*Dataset excerpts*.
+===+
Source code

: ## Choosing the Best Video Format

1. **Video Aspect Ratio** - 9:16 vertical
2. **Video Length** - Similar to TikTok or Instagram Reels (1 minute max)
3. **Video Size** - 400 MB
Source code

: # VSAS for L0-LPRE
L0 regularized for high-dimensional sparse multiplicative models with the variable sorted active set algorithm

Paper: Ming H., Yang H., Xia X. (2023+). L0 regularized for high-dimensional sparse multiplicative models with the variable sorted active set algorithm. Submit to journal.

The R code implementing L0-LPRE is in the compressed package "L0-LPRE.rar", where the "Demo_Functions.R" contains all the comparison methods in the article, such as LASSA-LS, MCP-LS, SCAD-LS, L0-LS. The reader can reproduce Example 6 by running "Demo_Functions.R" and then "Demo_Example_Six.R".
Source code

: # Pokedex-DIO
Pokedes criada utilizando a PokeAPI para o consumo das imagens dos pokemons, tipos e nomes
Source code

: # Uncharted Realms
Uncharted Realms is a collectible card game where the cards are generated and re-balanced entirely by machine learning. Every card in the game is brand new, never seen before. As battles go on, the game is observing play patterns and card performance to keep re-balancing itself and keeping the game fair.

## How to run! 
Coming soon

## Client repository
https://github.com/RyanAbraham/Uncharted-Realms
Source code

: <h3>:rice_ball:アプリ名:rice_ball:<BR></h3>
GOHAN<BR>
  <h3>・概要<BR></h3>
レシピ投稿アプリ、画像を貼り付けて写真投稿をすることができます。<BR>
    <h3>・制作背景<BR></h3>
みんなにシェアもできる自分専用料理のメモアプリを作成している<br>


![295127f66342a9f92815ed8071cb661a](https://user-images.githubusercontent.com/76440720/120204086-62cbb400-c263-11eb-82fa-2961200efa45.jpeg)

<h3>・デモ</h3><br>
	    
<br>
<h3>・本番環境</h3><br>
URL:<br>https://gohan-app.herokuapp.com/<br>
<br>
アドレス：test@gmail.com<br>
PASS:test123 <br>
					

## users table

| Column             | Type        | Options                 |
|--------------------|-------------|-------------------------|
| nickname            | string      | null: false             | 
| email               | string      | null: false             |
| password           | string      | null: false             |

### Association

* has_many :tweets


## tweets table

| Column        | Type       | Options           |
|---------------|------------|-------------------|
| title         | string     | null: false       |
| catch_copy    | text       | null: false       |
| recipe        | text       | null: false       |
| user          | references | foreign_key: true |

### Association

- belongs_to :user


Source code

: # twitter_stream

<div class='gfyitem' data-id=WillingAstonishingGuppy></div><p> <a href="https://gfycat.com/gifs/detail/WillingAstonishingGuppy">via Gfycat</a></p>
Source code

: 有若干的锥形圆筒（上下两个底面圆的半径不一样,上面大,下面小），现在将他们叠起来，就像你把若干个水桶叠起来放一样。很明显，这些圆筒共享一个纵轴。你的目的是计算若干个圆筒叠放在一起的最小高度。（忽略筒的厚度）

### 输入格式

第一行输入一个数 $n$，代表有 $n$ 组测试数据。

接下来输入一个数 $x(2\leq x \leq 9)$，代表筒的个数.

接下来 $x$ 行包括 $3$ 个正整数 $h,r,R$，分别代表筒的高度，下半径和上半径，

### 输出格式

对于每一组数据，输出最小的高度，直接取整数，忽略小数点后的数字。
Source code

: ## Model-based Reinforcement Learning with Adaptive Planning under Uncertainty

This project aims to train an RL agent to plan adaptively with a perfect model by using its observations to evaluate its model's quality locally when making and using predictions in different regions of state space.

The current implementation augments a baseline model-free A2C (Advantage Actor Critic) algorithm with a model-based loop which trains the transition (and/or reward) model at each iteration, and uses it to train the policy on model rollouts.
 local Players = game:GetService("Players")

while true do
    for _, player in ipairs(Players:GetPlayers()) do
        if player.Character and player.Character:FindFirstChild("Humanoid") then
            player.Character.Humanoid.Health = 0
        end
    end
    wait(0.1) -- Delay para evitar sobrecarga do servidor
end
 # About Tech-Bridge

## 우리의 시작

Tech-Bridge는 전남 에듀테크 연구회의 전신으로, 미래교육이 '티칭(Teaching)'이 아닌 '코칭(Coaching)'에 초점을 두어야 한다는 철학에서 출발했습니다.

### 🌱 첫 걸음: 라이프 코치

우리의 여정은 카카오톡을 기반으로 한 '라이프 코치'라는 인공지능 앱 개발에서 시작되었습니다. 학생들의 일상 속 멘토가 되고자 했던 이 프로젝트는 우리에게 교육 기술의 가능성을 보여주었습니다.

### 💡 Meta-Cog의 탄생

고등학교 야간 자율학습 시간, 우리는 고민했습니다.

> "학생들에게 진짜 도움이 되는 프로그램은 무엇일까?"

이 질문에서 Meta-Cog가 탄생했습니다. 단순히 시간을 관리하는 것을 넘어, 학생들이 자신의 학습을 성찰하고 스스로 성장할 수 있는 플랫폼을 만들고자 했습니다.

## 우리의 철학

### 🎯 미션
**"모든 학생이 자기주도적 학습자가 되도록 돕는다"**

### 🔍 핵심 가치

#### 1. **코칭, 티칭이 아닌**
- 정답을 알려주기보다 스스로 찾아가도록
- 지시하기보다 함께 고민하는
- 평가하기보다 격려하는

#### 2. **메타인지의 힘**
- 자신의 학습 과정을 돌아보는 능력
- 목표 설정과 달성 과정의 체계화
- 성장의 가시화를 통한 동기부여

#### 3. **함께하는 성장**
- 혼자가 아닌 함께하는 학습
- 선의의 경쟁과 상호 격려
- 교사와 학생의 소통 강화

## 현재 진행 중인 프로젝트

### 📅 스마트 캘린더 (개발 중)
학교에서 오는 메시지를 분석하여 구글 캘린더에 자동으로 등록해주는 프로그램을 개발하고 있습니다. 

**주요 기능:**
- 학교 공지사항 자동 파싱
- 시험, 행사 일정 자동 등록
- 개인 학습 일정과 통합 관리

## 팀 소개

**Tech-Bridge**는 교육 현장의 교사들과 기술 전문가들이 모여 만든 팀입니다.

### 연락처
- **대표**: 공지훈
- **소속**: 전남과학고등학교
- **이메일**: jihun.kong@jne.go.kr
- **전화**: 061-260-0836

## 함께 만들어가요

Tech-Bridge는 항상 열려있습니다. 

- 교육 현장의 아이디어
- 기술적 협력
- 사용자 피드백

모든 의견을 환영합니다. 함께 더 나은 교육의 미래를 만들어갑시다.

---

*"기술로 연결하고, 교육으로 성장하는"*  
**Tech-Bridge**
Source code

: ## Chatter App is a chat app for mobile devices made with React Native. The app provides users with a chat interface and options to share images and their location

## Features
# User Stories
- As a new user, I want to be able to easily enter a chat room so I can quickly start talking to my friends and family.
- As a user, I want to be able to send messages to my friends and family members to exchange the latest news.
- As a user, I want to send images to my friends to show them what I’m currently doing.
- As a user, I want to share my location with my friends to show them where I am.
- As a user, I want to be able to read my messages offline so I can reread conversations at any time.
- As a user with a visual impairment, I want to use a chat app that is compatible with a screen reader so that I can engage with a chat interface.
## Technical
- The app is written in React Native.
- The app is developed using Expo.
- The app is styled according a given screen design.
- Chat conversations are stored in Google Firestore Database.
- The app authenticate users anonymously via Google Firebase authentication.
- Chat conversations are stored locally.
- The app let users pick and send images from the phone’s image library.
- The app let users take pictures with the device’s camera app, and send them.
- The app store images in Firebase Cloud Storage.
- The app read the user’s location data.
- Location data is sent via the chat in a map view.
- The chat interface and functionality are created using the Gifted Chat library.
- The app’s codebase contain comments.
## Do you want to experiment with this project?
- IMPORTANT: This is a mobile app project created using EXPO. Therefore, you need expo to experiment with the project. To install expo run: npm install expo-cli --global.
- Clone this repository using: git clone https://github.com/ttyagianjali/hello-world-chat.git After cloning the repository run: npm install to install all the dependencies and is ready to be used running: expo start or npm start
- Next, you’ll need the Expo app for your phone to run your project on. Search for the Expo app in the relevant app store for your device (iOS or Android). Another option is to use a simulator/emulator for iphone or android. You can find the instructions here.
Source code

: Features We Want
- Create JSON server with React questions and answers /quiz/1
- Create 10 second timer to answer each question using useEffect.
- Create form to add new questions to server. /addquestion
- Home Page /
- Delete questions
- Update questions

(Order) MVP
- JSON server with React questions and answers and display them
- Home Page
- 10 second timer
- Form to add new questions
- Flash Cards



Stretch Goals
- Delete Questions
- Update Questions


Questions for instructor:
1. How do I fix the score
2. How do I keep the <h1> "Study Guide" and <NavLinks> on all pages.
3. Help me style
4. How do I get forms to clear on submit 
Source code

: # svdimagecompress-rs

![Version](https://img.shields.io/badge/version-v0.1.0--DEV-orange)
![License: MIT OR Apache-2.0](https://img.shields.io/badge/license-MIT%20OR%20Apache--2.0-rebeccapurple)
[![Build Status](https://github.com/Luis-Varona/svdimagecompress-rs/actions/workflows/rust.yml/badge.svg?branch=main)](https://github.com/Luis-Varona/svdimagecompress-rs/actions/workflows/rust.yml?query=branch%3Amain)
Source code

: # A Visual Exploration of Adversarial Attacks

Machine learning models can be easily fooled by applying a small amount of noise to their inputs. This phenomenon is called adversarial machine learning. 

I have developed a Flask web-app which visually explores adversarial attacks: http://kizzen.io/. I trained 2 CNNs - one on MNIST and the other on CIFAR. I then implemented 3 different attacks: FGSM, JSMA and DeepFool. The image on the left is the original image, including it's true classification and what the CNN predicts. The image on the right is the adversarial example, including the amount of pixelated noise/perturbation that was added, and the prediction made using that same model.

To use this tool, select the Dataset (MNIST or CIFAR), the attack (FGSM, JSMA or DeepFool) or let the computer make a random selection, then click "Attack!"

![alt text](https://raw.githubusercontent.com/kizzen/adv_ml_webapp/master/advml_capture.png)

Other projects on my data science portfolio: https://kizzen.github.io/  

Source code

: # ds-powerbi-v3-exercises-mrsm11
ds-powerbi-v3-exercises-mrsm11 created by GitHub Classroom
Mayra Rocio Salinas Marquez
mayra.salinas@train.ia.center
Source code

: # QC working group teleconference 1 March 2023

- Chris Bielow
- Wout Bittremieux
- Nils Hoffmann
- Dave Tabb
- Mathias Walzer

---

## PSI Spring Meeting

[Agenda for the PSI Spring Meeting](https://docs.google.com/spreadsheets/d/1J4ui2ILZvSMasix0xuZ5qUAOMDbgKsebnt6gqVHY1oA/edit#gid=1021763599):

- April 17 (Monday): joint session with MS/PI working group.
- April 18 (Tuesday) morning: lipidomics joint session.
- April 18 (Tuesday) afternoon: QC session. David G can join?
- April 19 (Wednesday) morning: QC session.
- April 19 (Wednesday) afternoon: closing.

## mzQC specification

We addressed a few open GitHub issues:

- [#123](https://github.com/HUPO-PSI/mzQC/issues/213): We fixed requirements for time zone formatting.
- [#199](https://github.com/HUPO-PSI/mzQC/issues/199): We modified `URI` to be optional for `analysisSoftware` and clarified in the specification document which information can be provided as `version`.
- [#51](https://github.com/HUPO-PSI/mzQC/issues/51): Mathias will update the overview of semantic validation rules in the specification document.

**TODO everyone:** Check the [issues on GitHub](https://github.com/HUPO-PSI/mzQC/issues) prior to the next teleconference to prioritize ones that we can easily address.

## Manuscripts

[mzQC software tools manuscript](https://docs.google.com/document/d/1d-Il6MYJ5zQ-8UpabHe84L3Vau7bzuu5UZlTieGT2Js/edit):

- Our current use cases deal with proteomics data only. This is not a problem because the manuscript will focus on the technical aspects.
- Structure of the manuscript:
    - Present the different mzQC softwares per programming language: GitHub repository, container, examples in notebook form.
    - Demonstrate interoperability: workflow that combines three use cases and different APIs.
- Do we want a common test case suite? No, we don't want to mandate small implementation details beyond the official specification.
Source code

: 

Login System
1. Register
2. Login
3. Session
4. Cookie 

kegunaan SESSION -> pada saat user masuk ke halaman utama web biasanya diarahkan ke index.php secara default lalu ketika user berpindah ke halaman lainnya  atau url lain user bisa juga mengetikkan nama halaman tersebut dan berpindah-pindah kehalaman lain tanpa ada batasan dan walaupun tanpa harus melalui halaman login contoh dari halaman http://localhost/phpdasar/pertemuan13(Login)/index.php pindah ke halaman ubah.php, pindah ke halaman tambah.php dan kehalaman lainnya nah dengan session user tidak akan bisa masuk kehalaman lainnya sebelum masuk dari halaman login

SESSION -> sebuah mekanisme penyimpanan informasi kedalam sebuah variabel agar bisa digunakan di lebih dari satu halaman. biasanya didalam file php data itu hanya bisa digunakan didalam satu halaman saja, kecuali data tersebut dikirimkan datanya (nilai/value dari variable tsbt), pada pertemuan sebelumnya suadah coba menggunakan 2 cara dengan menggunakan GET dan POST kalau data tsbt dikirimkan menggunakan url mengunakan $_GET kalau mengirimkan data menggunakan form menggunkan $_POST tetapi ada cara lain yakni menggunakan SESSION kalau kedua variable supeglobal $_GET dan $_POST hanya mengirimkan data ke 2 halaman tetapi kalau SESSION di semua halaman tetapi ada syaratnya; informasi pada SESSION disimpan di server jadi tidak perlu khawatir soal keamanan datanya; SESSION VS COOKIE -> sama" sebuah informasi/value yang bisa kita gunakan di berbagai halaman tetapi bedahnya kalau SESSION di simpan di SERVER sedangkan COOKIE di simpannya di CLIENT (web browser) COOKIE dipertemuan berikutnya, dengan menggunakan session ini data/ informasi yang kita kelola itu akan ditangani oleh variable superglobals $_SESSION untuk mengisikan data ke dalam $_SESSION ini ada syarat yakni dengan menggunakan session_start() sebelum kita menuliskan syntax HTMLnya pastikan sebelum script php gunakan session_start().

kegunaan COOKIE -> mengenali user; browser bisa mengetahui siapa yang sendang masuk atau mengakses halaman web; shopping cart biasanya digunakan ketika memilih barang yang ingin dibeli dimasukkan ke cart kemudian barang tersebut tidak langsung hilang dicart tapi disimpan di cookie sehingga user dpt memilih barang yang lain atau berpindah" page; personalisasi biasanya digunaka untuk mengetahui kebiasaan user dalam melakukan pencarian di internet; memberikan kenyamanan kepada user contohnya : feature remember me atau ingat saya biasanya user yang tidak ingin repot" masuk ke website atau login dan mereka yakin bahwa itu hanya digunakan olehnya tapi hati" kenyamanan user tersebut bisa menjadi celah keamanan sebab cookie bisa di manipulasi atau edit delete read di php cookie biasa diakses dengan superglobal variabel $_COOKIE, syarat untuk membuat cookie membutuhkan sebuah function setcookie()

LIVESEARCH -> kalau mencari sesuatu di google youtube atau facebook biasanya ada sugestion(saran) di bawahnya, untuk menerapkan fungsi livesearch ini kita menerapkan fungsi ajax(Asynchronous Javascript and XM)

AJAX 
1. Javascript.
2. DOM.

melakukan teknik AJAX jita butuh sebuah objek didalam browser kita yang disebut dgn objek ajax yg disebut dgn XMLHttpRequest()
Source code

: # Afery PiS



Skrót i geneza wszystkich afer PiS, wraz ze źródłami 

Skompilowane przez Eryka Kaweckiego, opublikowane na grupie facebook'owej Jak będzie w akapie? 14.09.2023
+===+
*Problem*.
Only the lines from the one bearing "melakukan teknik AJAX" through the end of the entries above belong in the answer, each one exactly as given.

*Output below*.
melakukan teknik AJAX jita butuh sebuah objek didalam browser kita yang disebut dgn objek ajax yg disebut dgn XMLHttpRequest()
Source code

: # Afery PiS



Skrót i geneza wszystkich afer PiS, wraz ze źródłami 

Skompilowane przez Eryka Kaweckiego, opublikowane na grupie facebook'owej Jak będzie w akapie? 14.09.2023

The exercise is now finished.